Aim of the exercise
Can you print every record below exactly as written?
Segment Open
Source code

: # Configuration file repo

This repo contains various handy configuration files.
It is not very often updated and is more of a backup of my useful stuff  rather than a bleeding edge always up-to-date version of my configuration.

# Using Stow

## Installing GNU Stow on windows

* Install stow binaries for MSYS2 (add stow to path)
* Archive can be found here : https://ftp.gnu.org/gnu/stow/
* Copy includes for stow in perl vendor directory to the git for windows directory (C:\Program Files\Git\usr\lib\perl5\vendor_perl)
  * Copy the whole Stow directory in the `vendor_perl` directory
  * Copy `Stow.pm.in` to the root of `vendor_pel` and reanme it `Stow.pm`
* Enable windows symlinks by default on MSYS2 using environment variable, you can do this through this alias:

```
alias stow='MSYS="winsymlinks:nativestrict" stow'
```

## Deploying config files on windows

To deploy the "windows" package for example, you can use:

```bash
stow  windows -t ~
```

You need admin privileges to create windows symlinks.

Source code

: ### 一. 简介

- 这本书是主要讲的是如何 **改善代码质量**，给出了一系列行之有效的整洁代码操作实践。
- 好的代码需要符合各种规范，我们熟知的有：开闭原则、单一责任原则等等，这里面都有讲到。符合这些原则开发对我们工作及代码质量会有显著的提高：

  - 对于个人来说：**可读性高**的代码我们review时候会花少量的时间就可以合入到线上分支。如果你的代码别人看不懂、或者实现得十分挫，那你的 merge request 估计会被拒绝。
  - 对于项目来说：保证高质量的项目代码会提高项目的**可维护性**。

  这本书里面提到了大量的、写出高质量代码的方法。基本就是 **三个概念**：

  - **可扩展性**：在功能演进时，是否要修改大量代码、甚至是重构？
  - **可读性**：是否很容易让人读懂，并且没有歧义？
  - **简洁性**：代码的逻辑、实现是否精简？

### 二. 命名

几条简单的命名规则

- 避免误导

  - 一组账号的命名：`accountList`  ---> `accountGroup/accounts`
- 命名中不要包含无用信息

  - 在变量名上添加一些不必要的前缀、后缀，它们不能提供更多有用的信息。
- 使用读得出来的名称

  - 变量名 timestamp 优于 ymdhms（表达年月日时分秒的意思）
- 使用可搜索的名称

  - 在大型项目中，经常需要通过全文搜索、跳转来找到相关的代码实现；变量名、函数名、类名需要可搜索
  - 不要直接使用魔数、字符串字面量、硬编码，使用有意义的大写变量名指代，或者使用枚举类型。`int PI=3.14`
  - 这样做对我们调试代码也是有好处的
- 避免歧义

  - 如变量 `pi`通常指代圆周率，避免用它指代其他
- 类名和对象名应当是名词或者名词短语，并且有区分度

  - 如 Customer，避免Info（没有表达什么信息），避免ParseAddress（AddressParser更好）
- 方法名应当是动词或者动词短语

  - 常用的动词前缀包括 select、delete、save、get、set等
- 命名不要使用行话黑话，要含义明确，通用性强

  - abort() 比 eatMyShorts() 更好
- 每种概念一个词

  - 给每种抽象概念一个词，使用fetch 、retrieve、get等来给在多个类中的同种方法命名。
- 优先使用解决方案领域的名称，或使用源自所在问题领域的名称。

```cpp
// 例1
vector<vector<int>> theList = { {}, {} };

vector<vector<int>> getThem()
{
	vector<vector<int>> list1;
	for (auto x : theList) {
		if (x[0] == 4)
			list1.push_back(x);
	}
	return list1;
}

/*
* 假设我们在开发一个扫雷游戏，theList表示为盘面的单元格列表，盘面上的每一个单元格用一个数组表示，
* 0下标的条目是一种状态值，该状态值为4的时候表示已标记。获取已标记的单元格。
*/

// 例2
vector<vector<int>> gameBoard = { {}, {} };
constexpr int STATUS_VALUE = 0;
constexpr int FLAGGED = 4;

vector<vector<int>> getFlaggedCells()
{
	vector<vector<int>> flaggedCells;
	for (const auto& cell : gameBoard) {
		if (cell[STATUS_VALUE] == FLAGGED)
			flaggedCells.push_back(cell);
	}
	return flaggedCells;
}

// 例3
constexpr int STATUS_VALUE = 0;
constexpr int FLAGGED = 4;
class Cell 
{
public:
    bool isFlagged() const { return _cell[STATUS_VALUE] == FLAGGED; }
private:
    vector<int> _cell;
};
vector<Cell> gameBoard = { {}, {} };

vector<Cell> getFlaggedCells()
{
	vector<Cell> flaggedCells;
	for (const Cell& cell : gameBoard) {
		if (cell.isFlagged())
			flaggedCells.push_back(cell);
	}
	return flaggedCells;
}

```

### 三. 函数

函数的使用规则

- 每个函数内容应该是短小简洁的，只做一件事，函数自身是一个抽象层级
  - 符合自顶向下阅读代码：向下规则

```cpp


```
Segment Closed
Finished task
Source code

: # Configuration file repo

This repo contains various handy configuration files.
It is not very often updated and is more of a backup of my useful stuff  rather than a bleeding edge always up-to-date version of my configuration.

# Using Stow

## Installing GNU Stow on windows

* Install stow binaries for MSYS2 (add stow to path)
* Archive can be found here : https://ftp.gnu.org/gnu/stow/
* Copy includes for stow in perl vendor directory to the git for windows directory (C:\Program Files\Git\usr\lib\perl5\vendor_perl)
  * Copy the whole Stow directory in the `vendor_perl` directory
  * Copy `Stow.pm.in` to the root of `vendor_pel` and reanme it `Stow.pm`
* Enable windows symlinks by default on MSYS2 using environment variable, you can do this through this alias:

```
alias stow='MSYS="winsymlinks:nativestrict" stow'
```

## Deploying config files on windows

To deploy the "windows" package for example, you can use:

```bash
stow  windows -t ~
```

You need admin privileges to create windows symlinks.

Source code

: ### 一. 简介

- 这本书是主要讲的是如何 **改善代码质量**，给出了一系列行之有效的整洁代码操作实践。
- 好的代码需要符合各种规范，我们熟知的有：开闭原则、单一责任原则等等，这里面都有讲到。符合这些原则开发对我们工作及代码质量会有显著的提高：

  - 对于个人来说：**可读性高**的代码我们review时候会花少量的时间就可以合入到线上分支。如果你的代码别人看不懂、或者实现得十分挫，那你的 merge request 估计会被拒绝。
  - 对于项目来说：保证高质量的项目代码会提高项目的**可维护性**。

  这本书里面提到了大量的、写出高质量代码的方法。基本就是 **三个概念**：

  - **可扩展性**：在功能演进时，是否要修改大量代码、甚至是重构？
  - **可读性**：是否很容易让人读懂，并且没有歧义？
  - **简洁性**：代码的逻辑、实现是否精简？

### 二. 命名

几条简单的命名规则

- 避免误导

  - 一组账号的命名：`accountList`  ---> `accountGroup/accounts`
- 命名中不要包含无用信息

  - 在变量名上添加一些不必要的前缀、后缀，它们不能提供更多有用的信息。
- 使用读得出来的名称

  - 变量名 timestamp 优于 ymdhms（表达年月日时分秒的意思）
- 使用可搜索的名称

  - 在大型项目中，经常需要通过全文搜索、跳转来找到相关的代码实现；变量名、函数名、类名需要可搜索
  - 不要直接使用魔数、字符串字面量、硬编码，使用有意义的大写变量名指代，或者使用枚举类型。`int PI=3.14`
  - 这样做对我们调试代码也是有好处的
- 避免歧义

  - 如变量 `pi`通常指代圆周率，避免用它指代其他
- 类名和对象名应当是名词或者名词短语，并且有区分度

  - 如 Customer，避免Info（没有表达什么信息），避免ParseAddress（AddressParser更好）
- 方法名应当是动词或者动词短语

  - 常用的动词前缀包括 select、delete、save、get、set等
- 命名不要使用行话黑话，要含义明确，通用性强

  - abort() 比 eatMyShorts() 更好
- 每种概念一个词

  - 给每种抽象概念一个词，使用fetch 、retrieve、get等来给在多个类中的同种方法命名。
- 优先使用解决方案领域的名称，或使用源自所在问题领域的名称。

```cpp
// 例1
vector<vector<int>> theList = { {}, {} };

vector<vector<int>> getThem()
{
	vector<vector<int>> list1;
	for (auto x : theList) {
		if (x[0] == 4)
			list1.push_back(x);
	}
	return list1;
}

/*
* 假设我们在开发一个扫雷游戏，theList表示为盘面的单元格列表，盘面上的每一个单元格用一个数组表示，
* 0下标的条目是一种状态值，该状态值为4的时候表示已标记。获取已标记的单元格。
*/

// 例2
vector<vector<int>> gameBoard = { {}, {} };
constexpr int STATUS_VALUE = 0;
constexpr int FLAGGED = 4;

vector<vector<int>> getFlaggedCells()
{
	vector<vector<int>> flaggedCells;
	for (const auto& cell : gameBoard) {
		if (cell[STATUS_VALUE] == FLAGGED)
			flaggedCells.push_back(cell);
	}
	return flaggedCells;
}

// 例3
constexpr int STATUS_VALUE = 0;
constexpr int FLAGGED = 4;
class Cell 
{
public:
    bool isFlagged() const { return _cell[STATUS_VALUE] == FLAGGED; }
private:
    vector<int> _cell;
};
vector<Cell> gameBoard = { {}, {} };

vector<Cell> getFlaggedCells()
{
	vector<Cell> flaggedCells;
	for (const Cell& cell : gameBoard) {
		if (cell.isFlagged())
			flaggedCells.push_back(cell);
	}
	return flaggedCells;
}

```

### 三. 函数

函数的使用规则

- 每个函数内容应该是短小简洁的，只做一件事，函数自身是一个抽象层级
  - 符合自顶向下阅读代码：向下规则

```cpp


```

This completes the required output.